> _Data for the task_:
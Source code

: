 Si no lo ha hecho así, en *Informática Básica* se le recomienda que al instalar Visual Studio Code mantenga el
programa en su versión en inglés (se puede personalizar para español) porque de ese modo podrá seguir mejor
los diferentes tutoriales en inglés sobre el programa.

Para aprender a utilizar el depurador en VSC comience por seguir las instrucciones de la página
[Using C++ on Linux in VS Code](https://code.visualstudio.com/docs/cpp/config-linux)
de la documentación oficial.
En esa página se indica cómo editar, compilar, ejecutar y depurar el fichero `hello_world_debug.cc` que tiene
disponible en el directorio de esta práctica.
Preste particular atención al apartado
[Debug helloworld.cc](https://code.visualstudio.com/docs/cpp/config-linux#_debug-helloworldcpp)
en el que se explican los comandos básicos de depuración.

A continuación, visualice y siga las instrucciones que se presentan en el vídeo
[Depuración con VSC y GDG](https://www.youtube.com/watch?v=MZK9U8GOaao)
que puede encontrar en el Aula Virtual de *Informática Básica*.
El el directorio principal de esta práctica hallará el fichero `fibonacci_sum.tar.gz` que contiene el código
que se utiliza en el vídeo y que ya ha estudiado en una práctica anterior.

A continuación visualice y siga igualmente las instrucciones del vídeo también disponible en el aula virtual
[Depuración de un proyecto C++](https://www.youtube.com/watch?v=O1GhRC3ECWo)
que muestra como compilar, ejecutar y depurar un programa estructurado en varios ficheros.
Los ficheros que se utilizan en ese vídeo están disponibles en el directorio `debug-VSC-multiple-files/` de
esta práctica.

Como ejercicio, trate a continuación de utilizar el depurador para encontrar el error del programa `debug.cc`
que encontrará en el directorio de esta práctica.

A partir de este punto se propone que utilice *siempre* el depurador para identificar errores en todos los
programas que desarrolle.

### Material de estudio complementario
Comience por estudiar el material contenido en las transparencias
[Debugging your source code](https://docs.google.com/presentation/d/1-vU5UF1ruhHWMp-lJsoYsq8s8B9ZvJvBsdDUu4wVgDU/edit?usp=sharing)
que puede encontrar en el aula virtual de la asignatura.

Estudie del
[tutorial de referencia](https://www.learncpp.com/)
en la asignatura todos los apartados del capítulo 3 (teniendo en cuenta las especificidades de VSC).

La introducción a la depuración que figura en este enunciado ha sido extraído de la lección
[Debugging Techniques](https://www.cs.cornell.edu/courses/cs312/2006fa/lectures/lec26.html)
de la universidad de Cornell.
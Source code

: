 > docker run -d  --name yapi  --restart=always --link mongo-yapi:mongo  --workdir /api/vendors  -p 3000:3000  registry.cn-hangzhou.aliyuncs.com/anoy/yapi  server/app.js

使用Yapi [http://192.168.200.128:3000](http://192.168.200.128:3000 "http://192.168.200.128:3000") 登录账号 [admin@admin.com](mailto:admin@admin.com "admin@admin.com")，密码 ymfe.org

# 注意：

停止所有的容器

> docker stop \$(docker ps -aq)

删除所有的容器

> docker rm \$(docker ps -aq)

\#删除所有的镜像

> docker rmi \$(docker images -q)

> _Exercise instructions_: In the entries above, count the lines that include "todos" and write nothing but that number.

> _The answer_: 2